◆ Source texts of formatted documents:
========================================================================
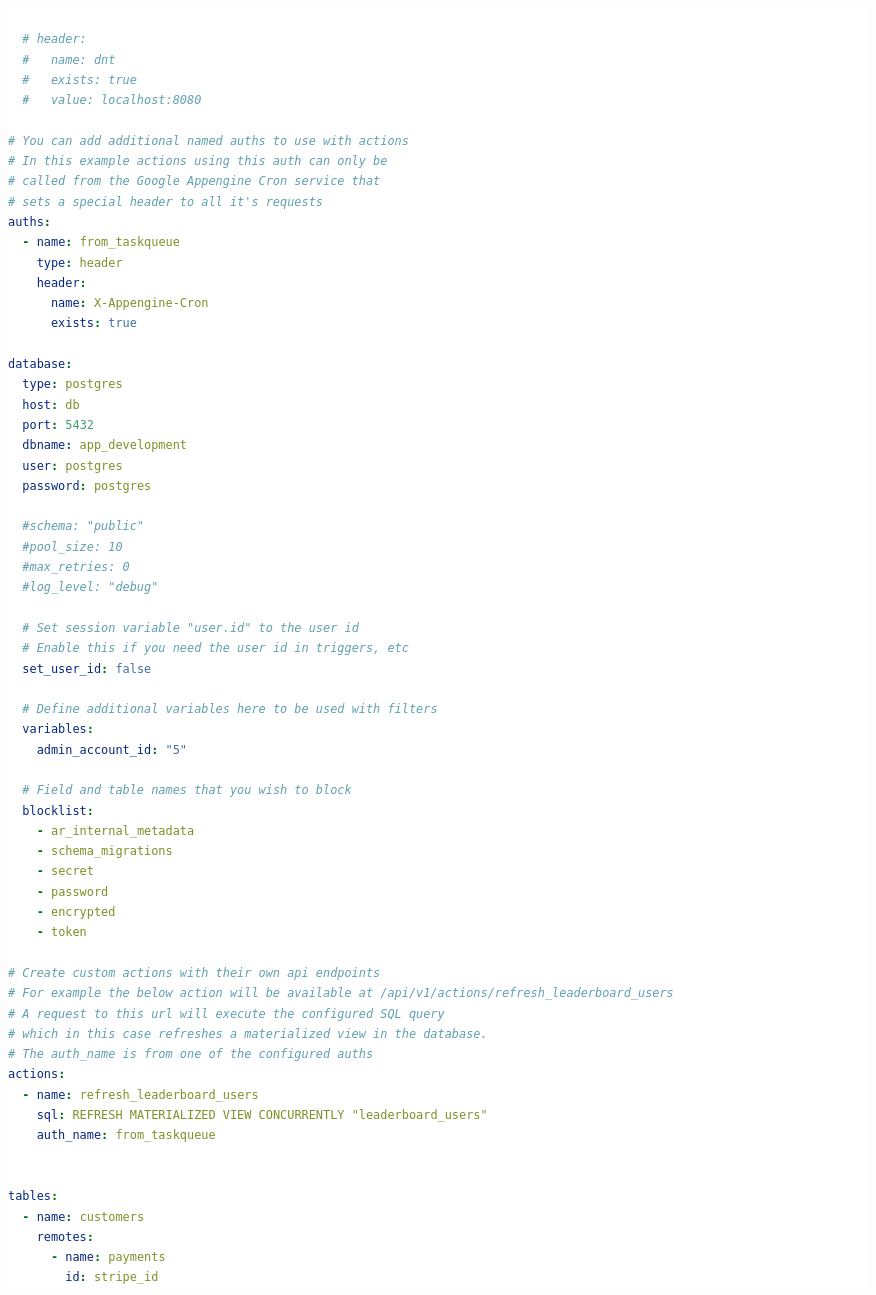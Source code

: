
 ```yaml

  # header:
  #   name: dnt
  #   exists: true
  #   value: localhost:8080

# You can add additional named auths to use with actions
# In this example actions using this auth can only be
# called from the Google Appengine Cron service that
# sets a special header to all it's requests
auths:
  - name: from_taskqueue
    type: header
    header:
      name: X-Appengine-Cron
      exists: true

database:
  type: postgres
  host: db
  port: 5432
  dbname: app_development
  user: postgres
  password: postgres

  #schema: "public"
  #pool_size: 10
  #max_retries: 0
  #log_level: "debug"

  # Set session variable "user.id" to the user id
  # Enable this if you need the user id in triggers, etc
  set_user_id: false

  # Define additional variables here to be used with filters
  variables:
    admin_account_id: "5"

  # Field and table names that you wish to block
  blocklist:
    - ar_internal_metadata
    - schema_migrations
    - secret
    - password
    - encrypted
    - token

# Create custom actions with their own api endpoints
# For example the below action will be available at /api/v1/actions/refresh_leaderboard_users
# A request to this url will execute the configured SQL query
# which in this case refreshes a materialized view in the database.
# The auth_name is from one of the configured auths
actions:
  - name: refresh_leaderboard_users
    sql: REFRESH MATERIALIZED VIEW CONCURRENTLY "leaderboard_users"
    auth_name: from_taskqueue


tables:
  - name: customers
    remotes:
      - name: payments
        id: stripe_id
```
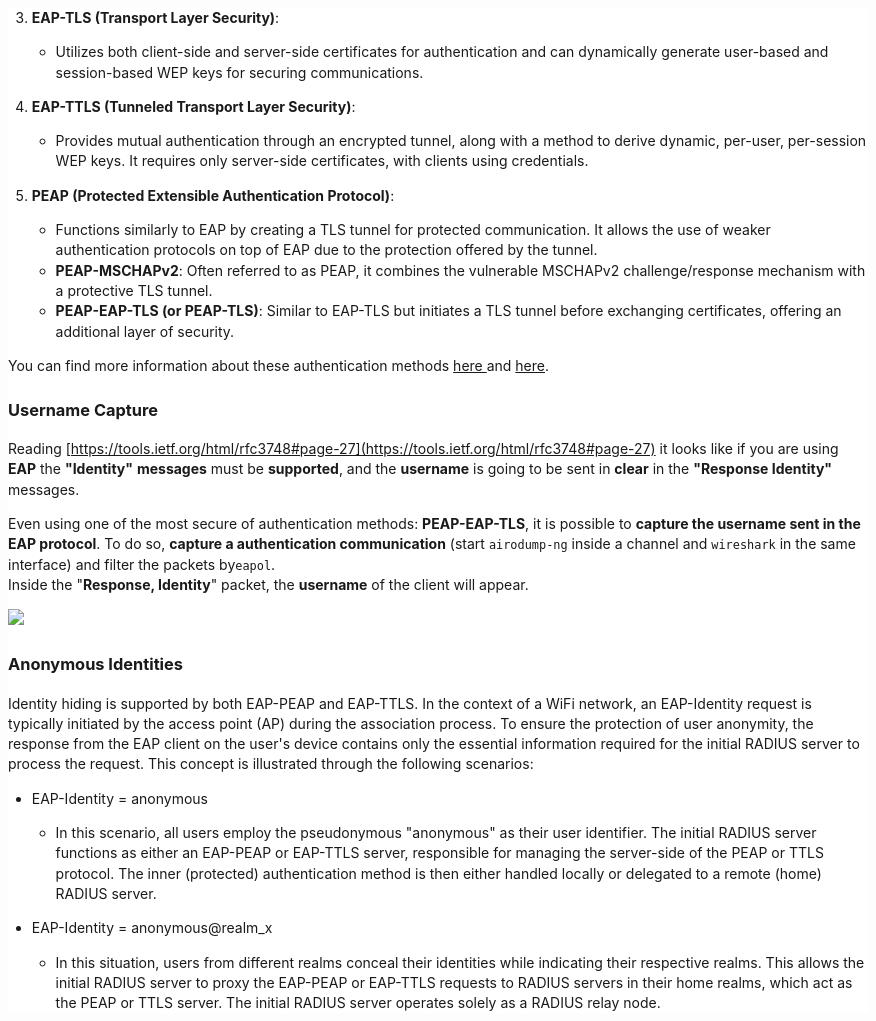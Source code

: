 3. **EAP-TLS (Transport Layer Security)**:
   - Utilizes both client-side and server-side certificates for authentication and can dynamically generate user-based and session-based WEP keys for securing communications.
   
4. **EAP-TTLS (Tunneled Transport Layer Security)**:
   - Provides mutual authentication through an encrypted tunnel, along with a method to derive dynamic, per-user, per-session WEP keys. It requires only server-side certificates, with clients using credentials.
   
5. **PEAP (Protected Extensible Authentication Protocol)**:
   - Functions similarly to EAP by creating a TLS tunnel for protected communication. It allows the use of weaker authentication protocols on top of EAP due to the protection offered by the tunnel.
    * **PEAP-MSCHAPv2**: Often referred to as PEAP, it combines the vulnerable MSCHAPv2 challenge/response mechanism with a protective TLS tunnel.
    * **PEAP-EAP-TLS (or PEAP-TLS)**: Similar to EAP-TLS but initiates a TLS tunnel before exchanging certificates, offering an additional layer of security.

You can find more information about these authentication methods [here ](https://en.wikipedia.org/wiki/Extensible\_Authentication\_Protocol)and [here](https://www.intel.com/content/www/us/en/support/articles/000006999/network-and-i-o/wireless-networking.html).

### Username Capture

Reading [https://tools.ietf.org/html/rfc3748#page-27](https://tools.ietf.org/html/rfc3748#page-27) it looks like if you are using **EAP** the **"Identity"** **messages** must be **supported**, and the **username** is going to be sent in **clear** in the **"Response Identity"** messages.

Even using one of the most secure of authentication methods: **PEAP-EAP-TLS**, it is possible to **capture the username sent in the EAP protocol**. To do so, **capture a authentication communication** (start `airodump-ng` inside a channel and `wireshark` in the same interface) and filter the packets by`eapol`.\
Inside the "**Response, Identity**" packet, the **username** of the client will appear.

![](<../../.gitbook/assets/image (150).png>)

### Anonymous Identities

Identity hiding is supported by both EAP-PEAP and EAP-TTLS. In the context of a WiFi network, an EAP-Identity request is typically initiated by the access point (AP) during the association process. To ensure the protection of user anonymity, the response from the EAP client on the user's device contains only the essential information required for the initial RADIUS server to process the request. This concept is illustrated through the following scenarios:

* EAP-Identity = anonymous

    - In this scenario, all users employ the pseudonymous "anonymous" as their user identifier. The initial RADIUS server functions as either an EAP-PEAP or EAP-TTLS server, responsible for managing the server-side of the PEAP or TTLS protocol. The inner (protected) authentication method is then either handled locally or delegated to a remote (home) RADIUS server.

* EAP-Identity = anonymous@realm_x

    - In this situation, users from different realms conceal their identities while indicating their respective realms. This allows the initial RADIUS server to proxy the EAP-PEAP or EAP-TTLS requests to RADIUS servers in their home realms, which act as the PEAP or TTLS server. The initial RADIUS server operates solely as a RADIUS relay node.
========================================================================
◆ Your task: Report how many lines above include "here". Nothing else.

◆ Response to this task: 2